Related Coderstool utilities for SAML & encoding
For more control over encoding/decoding and XML handling, try these related tools:
- SAML Encoder – Inflate and Base64 encode SAML XML for redirects and POSTs.
- Base64 Tools – A collection of Base64 encoders/decoders for text, files, XML, JSON and more.
- Base64 to XML – Decode Base64 strings directly into XML, useful when working with SAML or other XML-based formats.
- Encode Decode Tools – General encoding/decoding utilities (HTML, URL, query string, etc.) that often appear alongside SAML workflows.
- Unicode Text Converter – Helpful when dealing with Unicode characters inside XML payloads.
FAQ: SAML Decoder
Does this SAML decoder support SAML 2.0?
Yes. SAML 2.0 messages are standard XML. As long as the data is properly Base64 encoded (and deflated when required), this tool will decode the SAML message and display the XML.
Can I decode SAML responses captured from logs?
Yes. If your logs contain the raw SAMLResponse or SAMLRequest value, copy the Base64 string and paste it into the decoder. The tool will decode SAML into XML so you can inspect it.
What’s the difference between decoding and decrypting SAML?
- Decoding reverses encoding (Base64, deflate) and is what this SAML decoder online does.

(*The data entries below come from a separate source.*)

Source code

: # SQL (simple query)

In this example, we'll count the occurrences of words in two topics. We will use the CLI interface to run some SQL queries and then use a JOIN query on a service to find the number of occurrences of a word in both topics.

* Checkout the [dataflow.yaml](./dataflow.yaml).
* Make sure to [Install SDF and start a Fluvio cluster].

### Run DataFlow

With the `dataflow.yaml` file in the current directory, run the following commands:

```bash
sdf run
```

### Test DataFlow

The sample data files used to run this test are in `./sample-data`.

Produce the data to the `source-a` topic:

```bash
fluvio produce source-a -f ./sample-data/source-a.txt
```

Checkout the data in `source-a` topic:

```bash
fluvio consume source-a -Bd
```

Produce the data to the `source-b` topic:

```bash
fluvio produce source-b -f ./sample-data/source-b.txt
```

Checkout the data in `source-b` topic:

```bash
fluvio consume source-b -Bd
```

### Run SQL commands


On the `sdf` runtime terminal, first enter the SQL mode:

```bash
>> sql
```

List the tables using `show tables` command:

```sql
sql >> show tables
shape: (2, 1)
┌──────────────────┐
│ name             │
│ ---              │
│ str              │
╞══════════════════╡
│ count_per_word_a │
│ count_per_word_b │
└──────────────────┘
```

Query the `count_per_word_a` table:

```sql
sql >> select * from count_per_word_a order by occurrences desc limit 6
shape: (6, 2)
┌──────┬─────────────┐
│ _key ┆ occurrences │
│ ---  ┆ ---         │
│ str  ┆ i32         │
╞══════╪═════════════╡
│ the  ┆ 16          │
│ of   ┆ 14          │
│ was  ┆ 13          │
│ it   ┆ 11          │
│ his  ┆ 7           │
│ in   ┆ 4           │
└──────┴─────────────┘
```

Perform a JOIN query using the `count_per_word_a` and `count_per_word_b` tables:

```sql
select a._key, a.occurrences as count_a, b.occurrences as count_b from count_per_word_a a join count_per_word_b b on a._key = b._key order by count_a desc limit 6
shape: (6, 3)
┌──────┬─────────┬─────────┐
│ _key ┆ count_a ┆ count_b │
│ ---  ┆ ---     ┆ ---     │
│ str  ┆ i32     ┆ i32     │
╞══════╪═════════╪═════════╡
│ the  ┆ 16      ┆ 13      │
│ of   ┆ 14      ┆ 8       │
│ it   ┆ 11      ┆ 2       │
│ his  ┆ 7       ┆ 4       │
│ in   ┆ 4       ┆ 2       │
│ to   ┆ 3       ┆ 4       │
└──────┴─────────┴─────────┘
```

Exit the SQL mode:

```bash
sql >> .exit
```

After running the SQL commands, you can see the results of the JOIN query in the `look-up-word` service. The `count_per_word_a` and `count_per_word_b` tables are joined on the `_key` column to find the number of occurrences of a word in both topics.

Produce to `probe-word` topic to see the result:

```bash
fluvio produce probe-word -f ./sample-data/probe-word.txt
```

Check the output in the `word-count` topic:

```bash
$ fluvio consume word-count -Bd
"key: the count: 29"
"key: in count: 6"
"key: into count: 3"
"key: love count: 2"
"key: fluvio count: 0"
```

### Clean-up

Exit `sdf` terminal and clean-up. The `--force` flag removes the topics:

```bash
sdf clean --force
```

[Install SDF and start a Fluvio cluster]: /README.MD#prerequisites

- Decrypting removes cryptographic protection from encrypted SAML assertions using private keys and certificates.
If your assertion is encrypted, you’ll see encrypted XML elements even after decoding; this tool does not perform decryption.
Can I use this SAML decoder for tokens from any IdP?
Yes. As long as the IdP follows standard SAML 2.0 encoding, you can decode SAML tokens from providers like Okta, Azure AD, ADFS, Ping, and others. The decoded XML will show the issuer and audience so you can verify all details.
Use this page whenever you need to decode SAML quickly—whether it’s a SAML response decode for a tricky SSO bug, a SAML request decode during setup, or inspecting a SAML assertion to confirm attributes and conditions.